The result is shown in Figure 5-6. The dotted diagonal line corresponds to a classifier no better than random chance. An extremely effective classifier (or, in medical situations, an extremely effective diagnostic test) will have an ROC that hugs the upper-left corner—it will correctly identify lots of 1s without misclassifying lots of 0s as 1s. For this model, if we want a classifier with a specificity of at least 50%, then the recall is about 75%.
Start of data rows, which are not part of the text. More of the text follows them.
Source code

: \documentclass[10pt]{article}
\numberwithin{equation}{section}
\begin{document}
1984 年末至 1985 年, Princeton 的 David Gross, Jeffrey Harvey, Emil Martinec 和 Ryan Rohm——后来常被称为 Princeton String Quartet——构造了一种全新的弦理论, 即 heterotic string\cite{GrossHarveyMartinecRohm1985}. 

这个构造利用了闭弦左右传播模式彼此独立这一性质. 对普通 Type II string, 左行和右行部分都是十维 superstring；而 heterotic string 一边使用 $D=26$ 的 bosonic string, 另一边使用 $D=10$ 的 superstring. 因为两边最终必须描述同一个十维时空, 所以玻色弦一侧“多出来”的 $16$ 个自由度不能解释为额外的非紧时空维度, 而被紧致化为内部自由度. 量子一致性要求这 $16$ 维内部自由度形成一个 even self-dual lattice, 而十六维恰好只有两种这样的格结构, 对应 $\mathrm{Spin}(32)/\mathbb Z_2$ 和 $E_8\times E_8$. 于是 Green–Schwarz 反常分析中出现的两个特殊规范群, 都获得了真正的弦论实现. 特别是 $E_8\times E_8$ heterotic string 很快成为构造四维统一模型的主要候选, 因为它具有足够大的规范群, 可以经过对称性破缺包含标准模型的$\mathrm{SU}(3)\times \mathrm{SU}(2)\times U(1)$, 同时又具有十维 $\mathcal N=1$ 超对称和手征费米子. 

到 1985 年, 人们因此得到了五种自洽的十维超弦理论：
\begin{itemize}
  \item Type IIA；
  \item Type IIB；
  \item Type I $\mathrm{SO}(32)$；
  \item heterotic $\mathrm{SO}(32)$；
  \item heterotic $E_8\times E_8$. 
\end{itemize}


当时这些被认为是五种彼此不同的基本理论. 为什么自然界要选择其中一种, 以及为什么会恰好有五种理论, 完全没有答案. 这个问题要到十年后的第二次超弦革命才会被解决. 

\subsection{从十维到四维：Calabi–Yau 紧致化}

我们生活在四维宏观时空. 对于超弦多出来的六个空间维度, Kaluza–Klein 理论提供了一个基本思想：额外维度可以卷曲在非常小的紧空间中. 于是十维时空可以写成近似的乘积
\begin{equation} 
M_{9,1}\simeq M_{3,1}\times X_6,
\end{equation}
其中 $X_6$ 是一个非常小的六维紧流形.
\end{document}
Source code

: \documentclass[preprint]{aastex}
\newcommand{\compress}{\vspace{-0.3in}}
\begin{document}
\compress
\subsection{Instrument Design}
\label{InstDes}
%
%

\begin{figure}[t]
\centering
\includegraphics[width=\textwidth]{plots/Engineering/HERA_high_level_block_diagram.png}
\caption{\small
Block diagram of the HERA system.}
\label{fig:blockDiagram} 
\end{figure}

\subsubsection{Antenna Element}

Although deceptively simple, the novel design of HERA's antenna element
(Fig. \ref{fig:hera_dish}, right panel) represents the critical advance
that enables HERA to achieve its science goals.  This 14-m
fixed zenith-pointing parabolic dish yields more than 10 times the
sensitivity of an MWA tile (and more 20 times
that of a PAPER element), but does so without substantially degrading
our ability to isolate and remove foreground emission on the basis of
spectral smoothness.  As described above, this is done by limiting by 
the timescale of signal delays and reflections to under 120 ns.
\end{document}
ROC curve for the loan data
Figure 5-6. ROC curve for the loan data

Precision-Recall Curve

In addition to ROC curves, it can be illuminating to examine the precision-recall (PR) curve. PR curves are computed in a similar way except that the data is ordered from least to most probable and cumulative precision and recall statistics are computed. PR curves are especially useful in evaluating data with highly unbalanced outcomes.

AUC

The ROC curve is a valuable graphical tool but, by itself, doesn’t constitute a single measure for the performance of a classifier. The ROC curve can be used, however, to produce the area underneath the curve (AUC) metric. AUC is simply the total area under the ROC curve. The larger the value of AUC, the more effective the classifier. An AUC of 1 indicates a perfect classifier: it gets all the 1s correctly classified, and doesn’t misclassify any 0s as 1s.

A completely ineffective classifier—the diagonal line—will have an AUC of 0.5.

Figure 5-7 shows the area under the ROC curve for the loan model. The value of AUC can be computed by a numerical integration:

sum(roc_df$recall[-1] * diff(1-roc_df$specificity))
    [1] 0.6926172

The model has an AUC of about 0.69, corresponding to a relatively weak classifier.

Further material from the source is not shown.